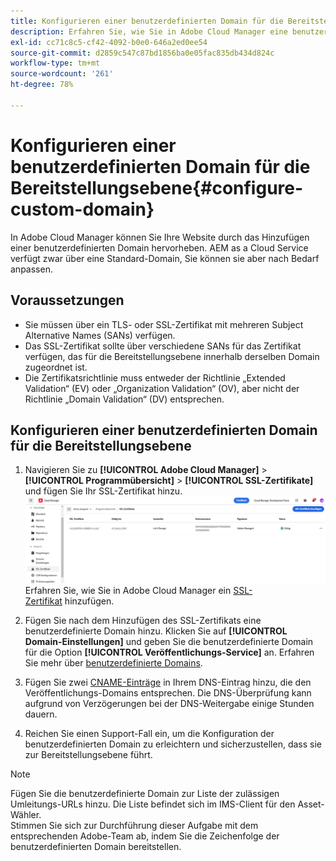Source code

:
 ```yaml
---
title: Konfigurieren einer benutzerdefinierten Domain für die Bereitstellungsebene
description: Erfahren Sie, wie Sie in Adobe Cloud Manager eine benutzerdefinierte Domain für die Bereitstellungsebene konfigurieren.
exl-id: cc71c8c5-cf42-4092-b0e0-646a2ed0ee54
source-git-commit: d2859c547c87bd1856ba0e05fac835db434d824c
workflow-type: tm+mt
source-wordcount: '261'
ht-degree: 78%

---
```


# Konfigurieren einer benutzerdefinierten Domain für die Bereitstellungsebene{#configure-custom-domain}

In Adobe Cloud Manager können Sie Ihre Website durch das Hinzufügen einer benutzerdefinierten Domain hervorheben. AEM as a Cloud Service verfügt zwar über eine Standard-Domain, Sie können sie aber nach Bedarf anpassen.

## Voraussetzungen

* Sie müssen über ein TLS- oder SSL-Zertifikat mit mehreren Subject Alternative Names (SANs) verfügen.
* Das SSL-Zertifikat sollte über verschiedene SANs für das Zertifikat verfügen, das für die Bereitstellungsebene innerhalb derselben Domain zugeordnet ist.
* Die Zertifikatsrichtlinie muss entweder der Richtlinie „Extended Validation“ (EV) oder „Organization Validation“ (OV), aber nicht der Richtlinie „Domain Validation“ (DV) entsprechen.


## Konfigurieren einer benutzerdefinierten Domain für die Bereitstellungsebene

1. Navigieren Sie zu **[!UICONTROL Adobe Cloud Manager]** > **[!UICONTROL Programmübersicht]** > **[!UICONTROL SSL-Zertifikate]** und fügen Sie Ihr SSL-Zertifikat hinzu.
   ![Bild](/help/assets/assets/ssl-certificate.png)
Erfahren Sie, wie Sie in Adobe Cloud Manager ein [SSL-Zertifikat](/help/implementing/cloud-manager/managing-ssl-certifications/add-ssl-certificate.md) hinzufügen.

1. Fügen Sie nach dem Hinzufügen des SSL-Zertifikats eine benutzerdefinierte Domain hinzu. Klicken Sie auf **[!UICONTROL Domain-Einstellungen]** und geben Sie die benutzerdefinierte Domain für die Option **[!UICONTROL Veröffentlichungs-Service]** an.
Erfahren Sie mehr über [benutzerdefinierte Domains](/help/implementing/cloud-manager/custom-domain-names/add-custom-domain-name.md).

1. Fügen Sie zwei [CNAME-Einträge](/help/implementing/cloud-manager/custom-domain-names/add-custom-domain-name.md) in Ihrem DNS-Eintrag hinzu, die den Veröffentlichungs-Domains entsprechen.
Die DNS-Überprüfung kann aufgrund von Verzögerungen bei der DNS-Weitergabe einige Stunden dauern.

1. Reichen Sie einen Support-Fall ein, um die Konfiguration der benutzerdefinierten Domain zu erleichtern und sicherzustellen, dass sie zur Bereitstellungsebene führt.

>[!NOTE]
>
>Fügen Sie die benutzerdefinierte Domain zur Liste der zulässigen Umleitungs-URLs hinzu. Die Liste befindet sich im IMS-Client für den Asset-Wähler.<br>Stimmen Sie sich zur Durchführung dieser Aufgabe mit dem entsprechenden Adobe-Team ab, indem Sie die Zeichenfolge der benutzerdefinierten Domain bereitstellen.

--

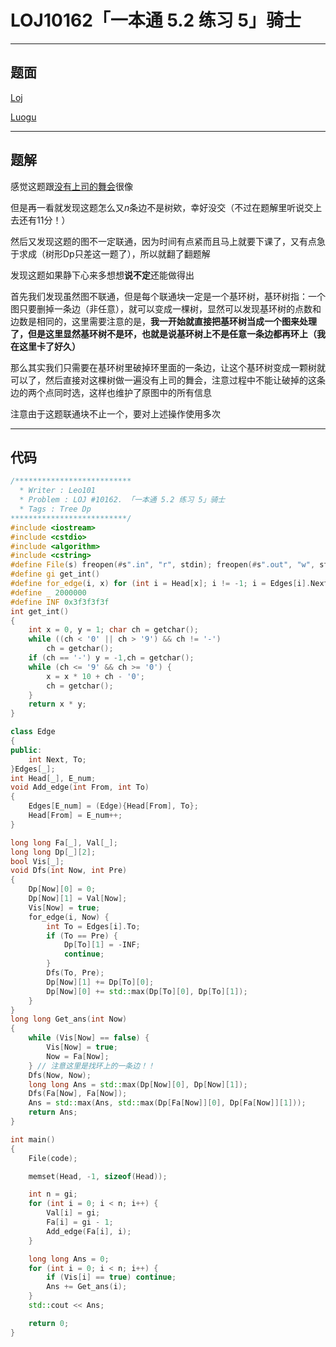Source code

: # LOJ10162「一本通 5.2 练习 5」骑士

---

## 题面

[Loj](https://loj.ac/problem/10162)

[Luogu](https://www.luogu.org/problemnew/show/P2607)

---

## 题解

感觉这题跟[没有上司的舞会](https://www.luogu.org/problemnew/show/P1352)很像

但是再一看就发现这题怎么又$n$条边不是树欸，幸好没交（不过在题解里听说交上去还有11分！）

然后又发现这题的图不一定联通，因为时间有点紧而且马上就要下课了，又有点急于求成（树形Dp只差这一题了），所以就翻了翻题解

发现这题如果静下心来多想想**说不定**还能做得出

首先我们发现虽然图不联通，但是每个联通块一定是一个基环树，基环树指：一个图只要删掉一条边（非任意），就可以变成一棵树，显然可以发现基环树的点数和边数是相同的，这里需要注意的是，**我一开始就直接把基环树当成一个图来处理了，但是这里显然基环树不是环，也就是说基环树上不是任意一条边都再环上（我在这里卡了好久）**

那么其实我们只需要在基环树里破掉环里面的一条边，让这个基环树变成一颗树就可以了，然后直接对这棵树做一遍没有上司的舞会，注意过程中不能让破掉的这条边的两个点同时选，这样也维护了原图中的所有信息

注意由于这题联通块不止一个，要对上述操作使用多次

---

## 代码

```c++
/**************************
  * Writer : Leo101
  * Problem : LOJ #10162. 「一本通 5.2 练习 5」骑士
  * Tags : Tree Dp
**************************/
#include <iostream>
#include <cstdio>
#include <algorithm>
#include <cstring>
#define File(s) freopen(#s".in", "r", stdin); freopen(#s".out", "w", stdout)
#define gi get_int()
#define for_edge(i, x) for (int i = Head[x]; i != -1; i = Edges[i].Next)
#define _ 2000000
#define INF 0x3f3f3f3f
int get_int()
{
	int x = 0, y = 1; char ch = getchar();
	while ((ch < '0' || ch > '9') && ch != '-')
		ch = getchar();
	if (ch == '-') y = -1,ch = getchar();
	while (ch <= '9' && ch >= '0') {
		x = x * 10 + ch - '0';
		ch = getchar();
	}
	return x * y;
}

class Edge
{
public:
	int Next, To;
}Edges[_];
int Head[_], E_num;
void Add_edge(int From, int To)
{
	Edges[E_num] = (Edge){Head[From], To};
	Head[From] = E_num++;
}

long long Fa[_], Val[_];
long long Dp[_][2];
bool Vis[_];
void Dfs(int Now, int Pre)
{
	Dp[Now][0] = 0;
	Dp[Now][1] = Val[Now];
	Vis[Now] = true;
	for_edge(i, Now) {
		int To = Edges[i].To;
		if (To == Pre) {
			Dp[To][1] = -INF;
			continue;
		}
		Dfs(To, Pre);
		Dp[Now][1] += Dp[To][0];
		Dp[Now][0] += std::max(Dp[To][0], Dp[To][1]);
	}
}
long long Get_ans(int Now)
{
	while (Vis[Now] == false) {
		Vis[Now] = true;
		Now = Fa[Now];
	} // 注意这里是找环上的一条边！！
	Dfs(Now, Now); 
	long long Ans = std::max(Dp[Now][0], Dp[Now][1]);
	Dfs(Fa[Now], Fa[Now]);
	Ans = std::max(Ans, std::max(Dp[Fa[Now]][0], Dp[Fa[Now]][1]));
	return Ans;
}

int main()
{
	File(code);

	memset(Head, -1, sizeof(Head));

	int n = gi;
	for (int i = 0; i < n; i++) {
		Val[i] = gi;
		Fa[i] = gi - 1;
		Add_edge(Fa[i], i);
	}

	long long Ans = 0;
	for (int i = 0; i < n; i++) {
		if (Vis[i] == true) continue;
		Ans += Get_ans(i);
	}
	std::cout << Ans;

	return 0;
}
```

Instructions to follow:
Find the word "verfügen" in the entries above and gather every line that holds it.

Exercise output:
* Sie müssen über ein TLS- oder SSL-Zertifikat mit mehreren Subject Alternative Names (SANs) verfügen.
* Das SSL-Zertifikat sollte über verschiedene SANs für das Zertifikat verfügen, das für die Bereitstellungsebene innerhalb derselben Domain zugeordnet ist.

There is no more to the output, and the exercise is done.